TASK GOAL
Set down every record below exactly as it stands.

*** Block opens ***

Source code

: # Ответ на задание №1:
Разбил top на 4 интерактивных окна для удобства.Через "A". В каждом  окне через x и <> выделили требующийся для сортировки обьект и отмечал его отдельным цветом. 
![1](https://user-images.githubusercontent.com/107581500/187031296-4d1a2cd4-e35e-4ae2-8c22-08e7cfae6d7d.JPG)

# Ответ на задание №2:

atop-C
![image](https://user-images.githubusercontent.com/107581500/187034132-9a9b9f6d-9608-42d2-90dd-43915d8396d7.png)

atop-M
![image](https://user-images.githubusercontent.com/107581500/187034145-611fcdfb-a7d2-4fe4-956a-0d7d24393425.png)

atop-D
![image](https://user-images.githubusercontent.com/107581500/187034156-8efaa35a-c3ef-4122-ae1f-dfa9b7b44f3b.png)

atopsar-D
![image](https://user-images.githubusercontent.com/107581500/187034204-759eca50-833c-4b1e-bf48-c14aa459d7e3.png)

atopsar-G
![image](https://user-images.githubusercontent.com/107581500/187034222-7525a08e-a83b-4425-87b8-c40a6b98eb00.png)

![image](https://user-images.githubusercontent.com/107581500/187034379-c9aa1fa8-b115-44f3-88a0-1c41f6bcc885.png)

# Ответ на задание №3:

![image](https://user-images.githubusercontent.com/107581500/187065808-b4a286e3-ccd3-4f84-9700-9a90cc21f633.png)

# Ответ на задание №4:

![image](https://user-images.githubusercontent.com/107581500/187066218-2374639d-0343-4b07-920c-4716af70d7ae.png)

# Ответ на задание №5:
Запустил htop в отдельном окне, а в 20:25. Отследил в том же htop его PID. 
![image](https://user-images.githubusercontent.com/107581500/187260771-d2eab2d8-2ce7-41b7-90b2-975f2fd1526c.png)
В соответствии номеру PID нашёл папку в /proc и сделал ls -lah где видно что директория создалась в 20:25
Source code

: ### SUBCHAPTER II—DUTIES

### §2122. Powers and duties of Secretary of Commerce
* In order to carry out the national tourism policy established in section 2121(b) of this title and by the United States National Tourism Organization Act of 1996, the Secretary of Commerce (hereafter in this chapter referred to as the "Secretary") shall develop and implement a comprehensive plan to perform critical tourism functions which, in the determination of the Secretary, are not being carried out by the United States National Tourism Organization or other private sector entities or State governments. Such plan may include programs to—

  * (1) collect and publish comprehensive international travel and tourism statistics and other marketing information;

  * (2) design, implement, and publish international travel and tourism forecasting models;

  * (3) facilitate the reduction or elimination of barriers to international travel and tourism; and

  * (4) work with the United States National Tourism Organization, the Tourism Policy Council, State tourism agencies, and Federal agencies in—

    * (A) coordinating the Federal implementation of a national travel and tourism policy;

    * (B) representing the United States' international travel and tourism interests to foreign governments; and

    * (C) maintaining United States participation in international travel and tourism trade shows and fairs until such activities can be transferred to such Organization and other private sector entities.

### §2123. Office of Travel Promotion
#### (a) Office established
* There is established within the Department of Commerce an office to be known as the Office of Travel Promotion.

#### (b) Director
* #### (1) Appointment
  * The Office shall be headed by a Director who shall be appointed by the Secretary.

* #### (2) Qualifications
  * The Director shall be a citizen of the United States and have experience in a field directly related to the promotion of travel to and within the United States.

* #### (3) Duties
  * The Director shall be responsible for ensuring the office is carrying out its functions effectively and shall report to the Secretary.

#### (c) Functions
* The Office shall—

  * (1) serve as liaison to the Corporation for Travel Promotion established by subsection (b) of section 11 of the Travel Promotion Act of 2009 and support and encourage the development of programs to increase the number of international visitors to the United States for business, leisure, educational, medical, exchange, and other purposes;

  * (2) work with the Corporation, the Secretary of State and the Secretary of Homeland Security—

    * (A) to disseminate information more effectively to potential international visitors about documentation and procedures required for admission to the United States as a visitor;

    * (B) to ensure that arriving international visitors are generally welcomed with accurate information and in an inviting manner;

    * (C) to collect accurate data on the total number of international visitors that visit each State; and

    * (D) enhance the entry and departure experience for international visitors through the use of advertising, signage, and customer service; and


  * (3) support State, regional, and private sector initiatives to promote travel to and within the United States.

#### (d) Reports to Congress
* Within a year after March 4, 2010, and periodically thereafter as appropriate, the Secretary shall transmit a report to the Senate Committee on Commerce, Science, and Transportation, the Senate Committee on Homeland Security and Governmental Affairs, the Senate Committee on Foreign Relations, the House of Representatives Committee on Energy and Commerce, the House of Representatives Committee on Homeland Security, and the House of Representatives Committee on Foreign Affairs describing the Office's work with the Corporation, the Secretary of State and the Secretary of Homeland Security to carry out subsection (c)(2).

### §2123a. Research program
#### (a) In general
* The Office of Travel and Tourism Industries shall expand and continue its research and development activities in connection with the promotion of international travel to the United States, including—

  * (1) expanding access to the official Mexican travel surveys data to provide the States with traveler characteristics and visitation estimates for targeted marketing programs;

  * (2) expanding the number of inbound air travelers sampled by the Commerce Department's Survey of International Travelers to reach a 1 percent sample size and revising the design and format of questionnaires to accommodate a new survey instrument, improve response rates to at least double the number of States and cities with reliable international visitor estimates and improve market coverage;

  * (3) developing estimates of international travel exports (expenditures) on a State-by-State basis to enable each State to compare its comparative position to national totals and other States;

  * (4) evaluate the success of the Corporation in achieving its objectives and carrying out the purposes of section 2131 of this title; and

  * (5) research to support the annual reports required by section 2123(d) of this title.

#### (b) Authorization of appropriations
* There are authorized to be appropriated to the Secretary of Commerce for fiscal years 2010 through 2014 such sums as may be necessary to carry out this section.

*** Block closes ***

TASK OUTPUT
Source code

: # Ответ на задание №1:
Разбил top на 4 интерактивных окна для удобства.Через "A". В каждом  окне через x и <> выделили требующийся для сортировки обьект и отмечал его отдельным цветом. 
![1](https://user-images.githubusercontent.com/107581500/187031296-4d1a2cd4-e35e-4ae2-8c22-08e7cfae6d7d.JPG)

# Ответ на задание №2:

atop-C
![image](https://user-images.githubusercontent.com/107581500/187034132-9a9b9f6d-9608-42d2-90dd-43915d8396d7.png)

atop-M
![image](https://user-images.githubusercontent.com/107581500/187034145-611fcdfb-a7d2-4fe4-956a-0d7d24393425.png)

atop-D
![image](https://user-images.githubusercontent.com/107581500/187034156-8efaa35a-c3ef-4122-ae1f-dfa9b7b44f3b.png)

atopsar-D
![image](https://user-images.githubusercontent.com/107581500/187034204-759eca50-833c-4b1e-bf48-c14aa459d7e3.png)

atopsar-G
![image](https://user-images.githubusercontent.com/107581500/187034222-7525a08e-a83b-4425-87b8-c40a6b98eb00.png)

![image](https://user-images.githubusercontent.com/107581500/187034379-c9aa1fa8-b115-44f3-88a0-1c41f6bcc885.png)

# Ответ на задание №3:

![image](https://user-images.githubusercontent.com/107581500/187065808-b4a286e3-ccd3-4f84-9700-9a90cc21f633.png)

# Ответ на задание №4:

![image](https://user-images.githubusercontent.com/107581500/187066218-2374639d-0343-4b07-920c-4716af70d7ae.png)

# Ответ на задание №5:
Запустил htop в отдельном окне, а в 20:25. Отследил в том же htop его PID. 
![image](https://user-images.githubusercontent.com/107581500/187260771-d2eab2d8-2ce7-41b7-90b2-975f2fd1526c.png)
В соответствии номеру PID нашёл папку в /proc и сделал ls -lah где видно что директория создалась в 20:25
Source code

: ### SUBCHAPTER II—DUTIES

### §2122. Powers and duties of Secretary of Commerce
* In order to carry out the national tourism policy established in section 2121(b) of this title and by the United States National Tourism Organization Act of 1996, the Secretary of Commerce (hereafter in this chapter referred to as the "Secretary") shall develop and implement a comprehensive plan to perform critical tourism functions which, in the determination of the Secretary, are not being carried out by the United States National Tourism Organization or other private sector entities or State governments. Such plan may include programs to—

  * (1) collect and publish comprehensive international travel and tourism statistics and other marketing information;

  * (2) design, implement, and publish international travel and tourism forecasting models;

  * (3) facilitate the reduction or elimination of barriers to international travel and tourism; and

  * (4) work with the United States National Tourism Organization, the Tourism Policy Council, State tourism agencies, and Federal agencies in—

    * (A) coordinating the Federal implementation of a national travel and tourism policy;

    * (B) representing the United States' international travel and tourism interests to foreign governments; and

    * (C) maintaining United States participation in international travel and tourism trade shows and fairs until such activities can be transferred to such Organization and other private sector entities.

### §2123. Office of Travel Promotion
#### (a) Office established
* There is established within the Department of Commerce an office to be known as the Office of Travel Promotion.

#### (b) Director
* #### (1) Appointment
  * The Office shall be headed by a Director who shall be appointed by the Secretary.

* #### (2) Qualifications
  * The Director shall be a citizen of the United States and have experience in a field directly related to the promotion of travel to and within the United States.

* #### (3) Duties
  * The Director shall be responsible for ensuring the office is carrying out its functions effectively and shall report to the Secretary.

#### (c) Functions
* The Office shall—

  * (1) serve as liaison to the Corporation for Travel Promotion established by subsection (b) of section 11 of the Travel Promotion Act of 2009 and support and encourage the development of programs to increase the number of international visitors to the United States for business, leisure, educational, medical, exchange, and other purposes;

  * (2) work with the Corporation, the Secretary of State and the Secretary of Homeland Security—

    * (A) to disseminate information more effectively to potential international visitors about documentation and procedures required for admission to the United States as a visitor;

    * (B) to ensure that arriving international visitors are generally welcomed with accurate information and in an inviting manner;

    * (C) to collect accurate data on the total number of international visitors that visit each State; and

    * (D) enhance the entry and departure experience for international visitors through the use of advertising, signage, and customer service; and


  * (3) support State, regional, and private sector initiatives to promote travel to and within the United States.

#### (d) Reports to Congress
* Within a year after March 4, 2010, and periodically thereafter as appropriate, the Secretary shall transmit a report to the Senate Committee on Commerce, Science, and Transportation, the Senate Committee on Homeland Security and Governmental Affairs, the Senate Committee on Foreign Relations, the House of Representatives Committee on Energy and Commerce, the House of Representatives Committee on Homeland Security, and the House of Representatives Committee on Foreign Affairs describing the Office's work with the Corporation, the Secretary of State and the Secretary of Homeland Security to carry out subsection (c)(2).

### §2123a. Research program
#### (a) In general
* The Office of Travel and Tourism Industries shall expand and continue its research and development activities in connection with the promotion of international travel to the United States, including—

  * (1) expanding access to the official Mexican travel surveys data to provide the States with traveler characteristics and visitation estimates for targeted marketing programs;

  * (2) expanding the number of inbound air travelers sampled by the Commerce Department's Survey of International Travelers to reach a 1 percent sample size and revising the design and format of questionnaires to accommodate a new survey instrument, improve response rates to at least double the number of States and cities with reliable international visitor estimates and improve market coverage;

  * (3) developing estimates of international travel exports (expenditures) on a State-by-State basis to enable each State to compare its comparative position to national totals and other States;

  * (4) evaluate the success of the Corporation in achieving its objectives and carrying out the purposes of section 2131 of this title; and

  * (5) research to support the annual reports required by section 2123(d) of this title.

#### (b) Authorization of appropriations
* There are authorized to be appropriated to the Secretary of Commerce for fiscal years 2010 through 2014 such sums as may be necessary to carry out this section.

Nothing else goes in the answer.